No Fluff Story: Get Cute, and UK Operators Will PayPublished November 13, 2020 by Lee R
Financial penalties await operators who do not take a hard look at common advertising assumptions and associations.
The UK crackdown on cuteness is officially underway, with Advertising Standards Authority ASA crackdown GVC Holdings.
The exact perpetrator was GVC's Fluffy Favourites character.
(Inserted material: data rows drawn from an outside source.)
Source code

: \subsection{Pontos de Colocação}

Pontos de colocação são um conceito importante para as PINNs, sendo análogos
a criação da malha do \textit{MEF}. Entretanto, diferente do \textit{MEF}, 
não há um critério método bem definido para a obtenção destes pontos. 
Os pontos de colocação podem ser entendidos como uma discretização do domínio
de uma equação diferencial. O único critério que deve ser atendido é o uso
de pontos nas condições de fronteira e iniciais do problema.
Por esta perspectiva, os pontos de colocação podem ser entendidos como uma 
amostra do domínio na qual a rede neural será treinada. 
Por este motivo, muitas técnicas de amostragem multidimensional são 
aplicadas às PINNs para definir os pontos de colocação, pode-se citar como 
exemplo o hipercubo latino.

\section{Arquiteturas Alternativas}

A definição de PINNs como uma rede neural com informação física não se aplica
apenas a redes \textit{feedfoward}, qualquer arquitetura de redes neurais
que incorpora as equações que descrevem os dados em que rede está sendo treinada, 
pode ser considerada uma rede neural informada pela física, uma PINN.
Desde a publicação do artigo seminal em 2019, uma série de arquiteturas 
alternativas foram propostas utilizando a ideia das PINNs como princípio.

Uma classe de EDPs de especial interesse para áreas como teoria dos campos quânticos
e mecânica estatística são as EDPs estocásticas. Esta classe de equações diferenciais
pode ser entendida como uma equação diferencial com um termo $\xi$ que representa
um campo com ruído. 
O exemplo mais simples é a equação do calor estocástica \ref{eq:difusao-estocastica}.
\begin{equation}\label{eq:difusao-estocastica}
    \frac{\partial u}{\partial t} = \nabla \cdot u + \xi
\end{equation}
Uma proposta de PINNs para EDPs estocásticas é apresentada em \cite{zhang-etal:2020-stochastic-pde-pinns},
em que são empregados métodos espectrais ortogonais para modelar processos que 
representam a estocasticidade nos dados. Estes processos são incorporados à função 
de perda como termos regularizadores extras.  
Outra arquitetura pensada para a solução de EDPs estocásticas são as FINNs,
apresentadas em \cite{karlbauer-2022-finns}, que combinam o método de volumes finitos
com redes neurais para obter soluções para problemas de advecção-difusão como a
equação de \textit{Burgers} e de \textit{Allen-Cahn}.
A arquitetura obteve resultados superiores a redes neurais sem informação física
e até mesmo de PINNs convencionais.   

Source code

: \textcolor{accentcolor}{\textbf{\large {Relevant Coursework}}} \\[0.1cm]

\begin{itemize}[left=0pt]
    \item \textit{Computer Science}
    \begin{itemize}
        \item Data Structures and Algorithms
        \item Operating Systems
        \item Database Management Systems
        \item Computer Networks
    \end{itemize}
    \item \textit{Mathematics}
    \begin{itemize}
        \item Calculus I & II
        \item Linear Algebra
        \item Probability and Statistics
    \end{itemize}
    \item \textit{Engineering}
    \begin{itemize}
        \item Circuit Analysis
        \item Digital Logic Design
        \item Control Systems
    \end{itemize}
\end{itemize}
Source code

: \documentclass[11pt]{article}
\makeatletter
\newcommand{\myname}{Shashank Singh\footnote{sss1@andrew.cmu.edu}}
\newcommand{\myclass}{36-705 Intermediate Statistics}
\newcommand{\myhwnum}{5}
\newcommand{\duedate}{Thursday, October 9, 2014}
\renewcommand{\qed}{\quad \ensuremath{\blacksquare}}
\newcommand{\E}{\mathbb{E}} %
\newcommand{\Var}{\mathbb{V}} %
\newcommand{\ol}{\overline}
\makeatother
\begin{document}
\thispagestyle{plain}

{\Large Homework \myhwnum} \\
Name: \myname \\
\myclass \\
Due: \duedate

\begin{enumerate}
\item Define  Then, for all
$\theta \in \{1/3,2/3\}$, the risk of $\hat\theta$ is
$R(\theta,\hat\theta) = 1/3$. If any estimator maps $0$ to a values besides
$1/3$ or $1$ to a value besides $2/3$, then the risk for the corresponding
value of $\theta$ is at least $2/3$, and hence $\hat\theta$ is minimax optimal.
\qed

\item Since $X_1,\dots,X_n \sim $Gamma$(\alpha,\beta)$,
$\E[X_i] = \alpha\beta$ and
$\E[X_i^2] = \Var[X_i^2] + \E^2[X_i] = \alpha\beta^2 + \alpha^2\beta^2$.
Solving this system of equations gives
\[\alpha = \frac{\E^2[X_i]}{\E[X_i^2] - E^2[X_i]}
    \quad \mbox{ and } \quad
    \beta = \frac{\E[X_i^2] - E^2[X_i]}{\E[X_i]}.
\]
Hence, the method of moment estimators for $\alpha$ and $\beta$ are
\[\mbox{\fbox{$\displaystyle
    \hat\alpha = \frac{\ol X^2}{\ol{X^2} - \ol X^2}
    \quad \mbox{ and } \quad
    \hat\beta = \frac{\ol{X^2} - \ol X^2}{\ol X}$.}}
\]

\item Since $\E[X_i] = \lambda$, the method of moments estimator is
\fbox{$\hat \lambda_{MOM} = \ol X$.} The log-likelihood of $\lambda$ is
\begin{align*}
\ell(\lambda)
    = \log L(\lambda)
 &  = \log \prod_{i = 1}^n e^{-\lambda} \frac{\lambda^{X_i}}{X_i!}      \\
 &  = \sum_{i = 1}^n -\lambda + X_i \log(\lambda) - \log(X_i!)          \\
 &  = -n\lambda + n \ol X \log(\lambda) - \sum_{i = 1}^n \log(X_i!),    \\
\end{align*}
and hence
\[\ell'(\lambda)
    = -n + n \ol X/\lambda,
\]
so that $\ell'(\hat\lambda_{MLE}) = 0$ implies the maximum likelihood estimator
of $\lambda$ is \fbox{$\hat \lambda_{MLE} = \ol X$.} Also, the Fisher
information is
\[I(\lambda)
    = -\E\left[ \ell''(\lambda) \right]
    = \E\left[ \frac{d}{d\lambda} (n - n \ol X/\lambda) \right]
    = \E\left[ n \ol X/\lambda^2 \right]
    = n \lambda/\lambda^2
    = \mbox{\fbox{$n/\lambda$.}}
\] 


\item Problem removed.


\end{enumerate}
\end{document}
While cuddly enough, the cartoon-like Fluffy was perceived in a Facebook ad as an overly overt appeal to those too young to play.
The ASA called the cartoon-like ad imagery, the name, and the tagline for online slot “Fluffy Favourites” too likely to appeal to those under the UK's legal gambling age of 18.
Amusement and Arcade Branding
Fluffy Favorites designer Eyecon Games is known for its cute-themed slot reel symbols of stuffed animal toys, reminiscent of claw crane machines at arcades.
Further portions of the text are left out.